Ich lachte hell auf. „Gnädige Frau, dieses Vorhandensein sollten Sie erst jetzt entdeckt haben? Das Dasein der Empfindung, welche unsere Dichter schafft, das meiste Unglück in die Welt bringt und doch nur allein wirkliches Glück geben kann?“

„Gewiß,“ sagte Frau von K. ruhig. „Liebe schien mir bis dahin ein Wahn, ein Gespenst, welches nur in der Phantasie aufgeregter Menschen lebte, ein Gefühl, dem in sehr unvernünftiger Weise Werth beigelegt wird, das unsere Dichter aus Eitelkeit in den Himmel erheben, um dadurch sehr schädlich auf die Jugend einzuwirken. Ich selbst heirathete als sechszehnjähriges unmündiges Ding auf den Befehl meiner Eltern meinen vortrefflichen lieben Mann, später würde ich mich mit freiem Willen nicht mehr verheiratet haben. Ueberredung oder ein unabweisbares ,Muß’ treibt ein Mädchen zur Ehe; ich bin überzeugt, könnte man alle Einwirkungen der Art fortschaffen, es würde keine einzige mehr zu Stande kommen.
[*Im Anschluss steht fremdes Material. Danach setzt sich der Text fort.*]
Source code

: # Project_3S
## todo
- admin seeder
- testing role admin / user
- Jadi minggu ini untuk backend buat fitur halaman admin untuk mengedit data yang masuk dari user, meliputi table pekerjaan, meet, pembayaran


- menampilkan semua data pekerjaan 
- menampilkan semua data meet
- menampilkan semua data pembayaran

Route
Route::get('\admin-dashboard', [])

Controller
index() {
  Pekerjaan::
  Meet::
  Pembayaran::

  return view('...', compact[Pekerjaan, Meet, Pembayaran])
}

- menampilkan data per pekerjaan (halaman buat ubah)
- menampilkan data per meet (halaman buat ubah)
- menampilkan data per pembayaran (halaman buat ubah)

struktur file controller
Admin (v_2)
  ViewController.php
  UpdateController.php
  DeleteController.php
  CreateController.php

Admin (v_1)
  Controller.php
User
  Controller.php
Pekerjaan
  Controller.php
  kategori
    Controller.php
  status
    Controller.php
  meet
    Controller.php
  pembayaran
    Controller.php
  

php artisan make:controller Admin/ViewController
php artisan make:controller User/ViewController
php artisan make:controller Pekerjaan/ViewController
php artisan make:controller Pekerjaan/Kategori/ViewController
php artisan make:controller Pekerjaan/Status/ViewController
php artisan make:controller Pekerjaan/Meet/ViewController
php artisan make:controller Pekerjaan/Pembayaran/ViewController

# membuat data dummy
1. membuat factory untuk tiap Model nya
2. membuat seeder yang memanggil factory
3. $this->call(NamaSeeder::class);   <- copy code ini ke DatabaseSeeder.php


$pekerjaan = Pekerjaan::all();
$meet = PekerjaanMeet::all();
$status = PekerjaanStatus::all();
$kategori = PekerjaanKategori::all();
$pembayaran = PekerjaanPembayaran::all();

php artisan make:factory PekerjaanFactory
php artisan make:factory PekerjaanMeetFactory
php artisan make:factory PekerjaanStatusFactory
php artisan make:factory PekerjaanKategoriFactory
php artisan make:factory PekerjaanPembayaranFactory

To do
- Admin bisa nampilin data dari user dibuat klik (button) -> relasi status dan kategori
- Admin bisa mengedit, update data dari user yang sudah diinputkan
Liebe und Liebessehnsucht sind mir, die heilige menschliche Empfindung der Verwandtenliebe ausgenommen, Gottlob fremd geblieben. Jedoch die Herzensgeschichte meiner drei Schützlinge hat mir über das Wesen der Liebe einen andern Aufschluß gegeben. Besonders hat mich meine Nichte Agnes tief gerührt, es erschütterte mich, daß eine so sanfte einfache Natur von der Liebe gleich einer vulcanischen Eruption getroffen wurde. Wie veränderte sie das putzsüchtige, nur an Bälle und Gesellschaften denkende Mädchen! Daß so viel edle Gefühle, so viel echte Weiblichkeit, so viel leidenschaftliche Kraft sich in diesem Innern erheben konnte, welches mir bis dahin stets den Eindruck eines stillen Binnensees gemacht hatte, nicht der Mühe werth, tief unterzutauchen: das hat mich von dem wirklichen Vorhandensein der Liebe überzeugt. Ich sah die Wellen hoch aufrauschen und erblickte die Perlen tief im Grunde, die Liebe sprengte die verhüllenden Muscheln. Liebe ist die Blüthe unseres Seelenlebens, genährt von Wasser und Feuer. Die arme Agnes ist gereift unter Kampf und Schmerz, die Blüthe trug die Frucht ihrer geistigen Entwickelung; wir Menschen bedürfen des Unglücks, um seelisch zu wachsen.“

„So hat Agnes Gansberg in der That eine unglückliche Liebe gehabt?“ fragte ich kurz.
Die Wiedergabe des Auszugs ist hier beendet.